TTS
yukiarimo opened this issue · 8 comments
Hello. Do you know how to turn this: https://github.com/nivibilla/build-nanogpt into TTS instead of audio-to-audio?
Hey @yukiarimo , I am trying todo that too, is there any progress on you side on this? I made some progress on audio to audio
- at first it was just noise
- then reduced noise
- now, no noise but bird voices I guess.
- working on next thing to upgrade it, so might be posting here about it...,
if you are interested to work on it with me, let me know.
thanks
So, I also found 2 things
- STT https://keras.io/examples/audio/transformer_asr/
- TTS https://github.com/tttzof351/SimpleTransfromerTTS
Enjoy!! :)
Gonna try it out! But how is that “without tokenizer”?
I think you are talking about audio-to-audio, so for that I build my own tokenizer hehe :'D
So, the concept behind the tokenizer is batches of data. Convert the combined audio say for 50MB for now; to mel spectrogram, encode the mel spectrogram into a sequence of integers and decode the sequence of integers back into the mel spectrogram. The mel spectrogram values are scaled and quantized to a range of integers.
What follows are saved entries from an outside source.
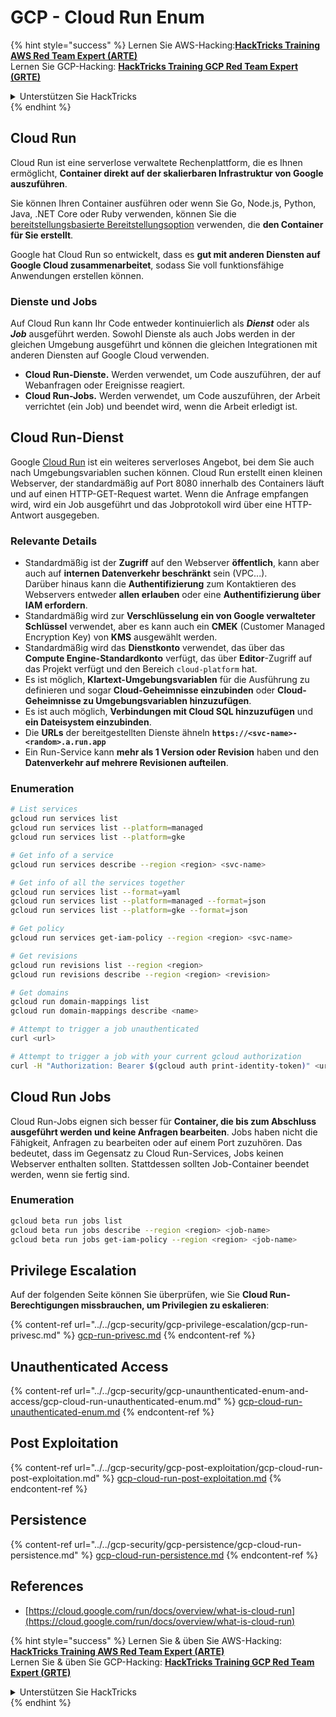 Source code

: # GCP - Cloud Run Enum

{% hint style="success" %}
Lernen Sie AWS-Hacking:<img src="/.gitbook/assets/image.png" alt="" data-size="line">[**HackTricks Training AWS Red Team Expert (ARTE)**](https://training.hacktricks.xyz/courses/arte)<img src="/.gitbook/assets/image.png" alt="" data-size="line">\
Lernen Sie GCP-Hacking: <img src="/.gitbook/assets/image (2).png" alt="" data-size="line">[**HackTricks Training GCP Red Team Expert (GRTE)**<img src="/.gitbook/assets/image (2).png" alt="" data-size="line">](https://training.hacktricks.xyz/courses/grte)

<details>

<summary>Unterstützen Sie HackTricks</summary>

* Überprüfen Sie die [**Abonnementpläne**](https://github.com/sponsors/carlospolop)!
* **Treten Sie der** 💬 [**Discord-Gruppe**](https://discord.gg/hRep4RUj7f) oder der [**Telegramm-Gruppe**](https://t.me/peass) bei oder **folgen** Sie uns auf **Twitter** 🐦 [**@hacktricks\_live**](https://twitter.com/hacktricks\_live)**.**
* **Teilen Sie Hacking-Tricks, indem Sie PRs an die** [**HackTricks**](https://github.com/carlospolop/hacktricks) und [**HackTricks Cloud**](https://github.com/carlospolop/hacktricks-cloud) Github-Repositorys senden.

</details>
{% endhint %}

## Cloud Run <a href="#reviewing-cloud-run-configurations" id="reviewing-cloud-run-configurations"></a>

Cloud Run ist eine serverlose verwaltete Rechenplattform, die es Ihnen ermöglicht, **Container direkt auf der skalierbaren Infrastruktur von Google auszuführen**.

Sie können Ihren Container ausführen oder wenn Sie Go, Node.js, Python, Java, .NET Core oder Ruby verwenden, können Sie die [bereitstellungsbasierte Bereitstellungsoption](https://cloud.google.com/run/docs/deploying-source-code) verwenden, die **den Container für Sie erstellt**.

Google hat Cloud Run so entwickelt, dass es **gut mit anderen Diensten auf Google Cloud zusammenarbeitet**, sodass Sie voll funktionsfähige Anwendungen erstellen können.

### Dienste und Jobs <a href="#services-and-jobs" id="services-and-jobs"></a>

Auf Cloud Run kann Ihr Code entweder kontinuierlich als _**Dienst**_ oder als _**Job**_ ausgeführt werden. Sowohl Dienste als auch Jobs werden in der gleichen Umgebung ausgeführt und können die gleichen Integrationen mit anderen Diensten auf Google Cloud verwenden.

* **Cloud Run-Dienste.** Werden verwendet, um Code auszuführen, der auf Webanfragen oder Ereignisse reagiert.
* **Cloud Run-Jobs.** Werden verwendet, um Code auszuführen, der Arbeit verrichtet (ein Job) und beendet wird, wenn die Arbeit erledigt ist.

## Cloud Run-Dienst

Google [Cloud Run](https://cloud.google.com/run) ist ein weiteres serverloses Angebot, bei dem Sie auch nach Umgebungsvariablen suchen können. Cloud Run erstellt einen kleinen Webserver, der standardmäßig auf Port 8080 innerhalb des Containers läuft und auf einen HTTP-GET-Request wartet. Wenn die Anfrage empfangen wird, wird ein Job ausgeführt und das Jobprotokoll wird über eine HTTP-Antwort ausgegeben.

### Relevante Details

* Standardmäßig ist der **Zugriff** auf den Webserver **öffentlich**, kann aber auch auf **internen Datenverkehr beschränkt** sein (VPC...).\
Darüber hinaus kann die **Authentifizierung** zum Kontaktieren des Webservers entweder **allen erlauben** oder eine **Authentifizierung über IAM erfordern**.
* Standardmäßig wird zur **Verschlüsselung ein von Google verwalteter Schlüssel** verwendet, aber es kann auch ein **CMEK** (Customer Managed Encryption Key) von **KMS** ausgewählt werden.
* Standardmäßig wird das **Dienstkonto** verwendet, das über das **Compute Engine-Standardkonto** verfügt, das über **Editor**-Zugriff auf das Projekt verfügt und den Bereich `cloud-platform` hat.
* Es ist möglich, **Klartext-Umgebungsvariablen** für die Ausführung zu definieren und sogar **Cloud-Geheimnisse einzubinden** oder **Cloud-Geheimnisse zu Umgebungsvariablen hinzuzufügen**.
* Es ist auch möglich, **Verbindungen mit Cloud SQL hinzuzufügen** und **ein Dateisystem einzubinden**.
* Die **URLs** der bereitgestellten Dienste ähneln **`https://<svc-name>-<random>.a.run.app`**
* Ein Run-Service kann **mehr als 1 Version oder Revision** haben und den **Datenverkehr auf mehrere Revisionen aufteilen**.

### Enumeration
```bash
# List services
gcloud run services list
gcloud run services list --platform=managed
gcloud run services list --platform=gke

# Get info of a service
gcloud run services describe --region <region> <svc-name>

# Get info of all the services together
gcloud run services list --format=yaml
gcloud run services list --platform=managed --format=json
gcloud run services list --platform=gke --format=json

# Get policy
gcloud run services get-iam-policy --region <region> <svc-name>

# Get revisions
gcloud run revisions list --region <region>
gcloud run revisions describe --region <region> <revision>

# Get domains
gcloud run domain-mappings list
gcloud run domain-mappings describe <name>

# Attempt to trigger a job unauthenticated
curl <url>

# Attempt to trigger a job with your current gcloud authorization
curl -H "Authorization: Bearer $(gcloud auth print-identity-token)" <url>
```
## Cloud Run Jobs

Cloud Run-Jobs eignen sich besser für **Container, die bis zum Abschluss ausgeführt werden und keine Anfragen bearbeiten**. Jobs haben nicht die Fähigkeit, Anfragen zu bearbeiten oder auf einem Port zuzuhören. Das bedeutet, dass im Gegensatz zu Cloud Run-Services, Jobs keinen Webserver enthalten sollten. Stattdessen sollten Job-Container beendet werden, wenn sie fertig sind.

### Enumeration
```bash
gcloud beta run jobs list
gcloud beta run jobs describe --region <region> <job-name>
gcloud beta run jobs get-iam-policy --region <region> <job-name>
```
## Privilege Escalation

Auf der folgenden Seite können Sie überprüfen, wie Sie **Cloud Run-Berechtigungen missbrauchen, um Privilegien zu eskalieren**:

{% content-ref url="../../gcp-security/gcp-privilege-escalation/gcp-run-privesc.md" %}
[gcp-run-privesc.md](../../gcp-security/gcp-privilege-escalation/gcp-run-privesc.md)
{% endcontent-ref %}

## Unauthenticated Access

{% content-ref url="../../gcp-security/gcp-unaunthenticated-enum-and-access/gcp-cloud-run-unauthenticated-enum.md" %}
[gcp-cloud-run-unauthenticated-enum.md](../../gcp-security/gcp-unaunthenticated-enum-and-access/gcp-cloud-run-unauthenticated-enum.md)
{% endcontent-ref %}

## Post Exploitation

{% content-ref url="../../gcp-security/gcp-post-exploitation/gcp-cloud-run-post-exploitation.md" %}
[gcp-cloud-run-post-exploitation.md](../../gcp-security/gcp-post-exploitation/gcp-cloud-run-post-exploitation.md)
{% endcontent-ref %}

## Persistence

{% content-ref url="../../gcp-security/gcp-persistence/gcp-cloud-run-persistence.md" %}
[gcp-cloud-run-persistence.md](../../gcp-security/gcp-persistence/gcp-cloud-run-persistence.md)
{% endcontent-ref %}

## References

* [https://cloud.google.com/run/docs/overview/what-is-cloud-run](https://cloud.google.com/run/docs/overview/what-is-cloud-run)

{% hint style="success" %}
Lernen Sie & üben Sie AWS-Hacking:<img src="/.gitbook/assets/image.png" alt="" data-size="line">[**HackTricks Training AWS Red Team Expert (ARTE)**](https://training.hacktricks.xyz/courses/arte)<img src="/.gitbook/assets/image.png" alt="" data-size="line">\
Lernen Sie & üben Sie GCP-Hacking: <img src="/.gitbook/assets/image (2).png" alt="" data-size="line">[**HackTricks Training GCP Red Team Expert (GRTE)**<img src="/.gitbook/assets/image (2).png" alt="" data-size="line">](https://training.hacktricks.xyz/courses/grte)

<details>

<summary>Unterstützen Sie HackTricks</summary>

* Überprüfen Sie die [**Abonnementpläne**](https://github.com/sponsors/carlospolop)!
* **Treten Sie der** 💬 [**Discord-Gruppe**](https://discord.gg/hRep4RUj7f) oder der [**Telegram-Gruppe**](https://t.me/peass) bei oder **folgen** Sie uns auf **Twitter** 🐦 [**@hacktricks\_live**](https://twitter.com/hacktricks\_live)**.**
* **Teilen Sie Hacking-Tricks, indem Sie PRs an die** [**HackTricks**](https://github.com/carlospolop/hacktricks) und [**HackTricks Cloud**](https://github.com/carlospolop/hacktricks-cloud) GitHub-Repositories einreichen.

</details>
{% endhint %}
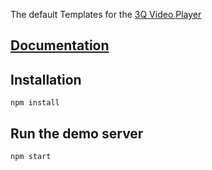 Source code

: The default Templates for the [3Q Video Player](https://3q.video)

## [Documentation](https://docs.3q.video/en/Player_API/Custom_Player_Templates.html)

## Installation

```shell
npm install
```

## Run the demo server

```shell
npm start
```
The encoding and decoding process maps these integers back and forth between the mel spectrogram values.
and in more general words, like at sec 1 we have encoded some kind of Mel spectrogram data. like we had for:
input: print(encode("hii there"))
output: [46, 47, 47, 1, 58, 46, 43, 56, 43]
input: print(decode(encode("hii there")))
output: hii there
Let me know if you can contribute on top of this, thanks.
I will send you the Colab link on this, where it’s working for me . Thanks
Hi, @yukiarimo here is the link: https://colab.research.google.com/drive/1NHFi8y1GCIUR4Nv0yguGVwOk2q0-JOEu?usp=sharing
.
But take a look on attached images of train and test loss etc on this https://github.com/tttzof351/SimpleTransfromerTTS. It shows you nearly take 400K iteration to generate good results.
If still issues just let me know.
Thanks,